Source data: Begin
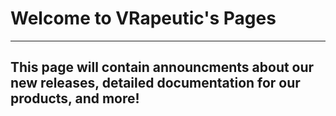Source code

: # Welcome to VRapeutic's Pages
---
## This page will contain announcments about our new releases, detailed documentation for our products, and more!
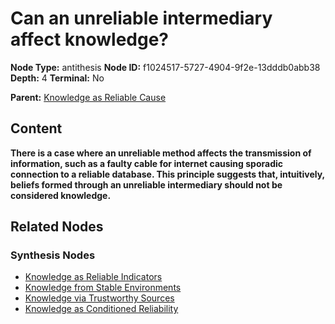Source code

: # Can an unreliable intermediary affect knowledge?

**Node Type:** antithesis
**Node ID:** f1024517-5727-4904-9f2e-13dddb0abb38
**Depth:** 4
**Terminal:** No

**Parent:** [Knowledge as Reliable Cause](knowledge-as-reliable-cause-synthesis-0bd02f21-7c76-4ec5-a53c-9ebba54cc773.md)

## Content

**There is a case where an unreliable method affects the transmission of information, such as a faulty cable for internet causing sporadic connection to a reliable database. This principle suggests that, intuitively, beliefs formed through an unreliable intermediary should not be considered knowledge.**

## Related Nodes

### Synthesis Nodes

- [Knowledge as Reliable Indicators](knowledge-as-reliable-indicators-synthesis-0ae88592-d9cb-4dff-97a1-171d048c9af7.md)
- [Knowledge from Stable Environments](knowledge-from-stable-environments-synthesis-e8f0dc2d-a713-403a-a553-7eea2ca86a39.md)
- [Knowledge via Trustworthy Sources](knowledge-via-trustworthy-sources-synthesis-d80448b3-bc74-4027-b65d-9ee0339d2d30.md)
- [Knowledge as Conditioned Reliability](knowledge-as-conditioned-reliability-synthesis-5b3777c5-2082-479a-8533-816cf5804fbd.md)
Source data: End
**Work instruction:** The response should hold only an exact repeat of the lines from the one with "- [Knowledge via" to the final line of the listing above.

**Exercise solution:**
- [Knowledge via Trustworthy Sources](knowledge-via-trustworthy-sources-synthesis-d80448b3-bc74-4027-b65d-9ee0339d2d30.md)
- [Knowledge as Conditioned Reliability](knowledge-as-conditioned-reliability-synthesis-5b3777c5-2082-479a-8533-816cf5804fbd.md)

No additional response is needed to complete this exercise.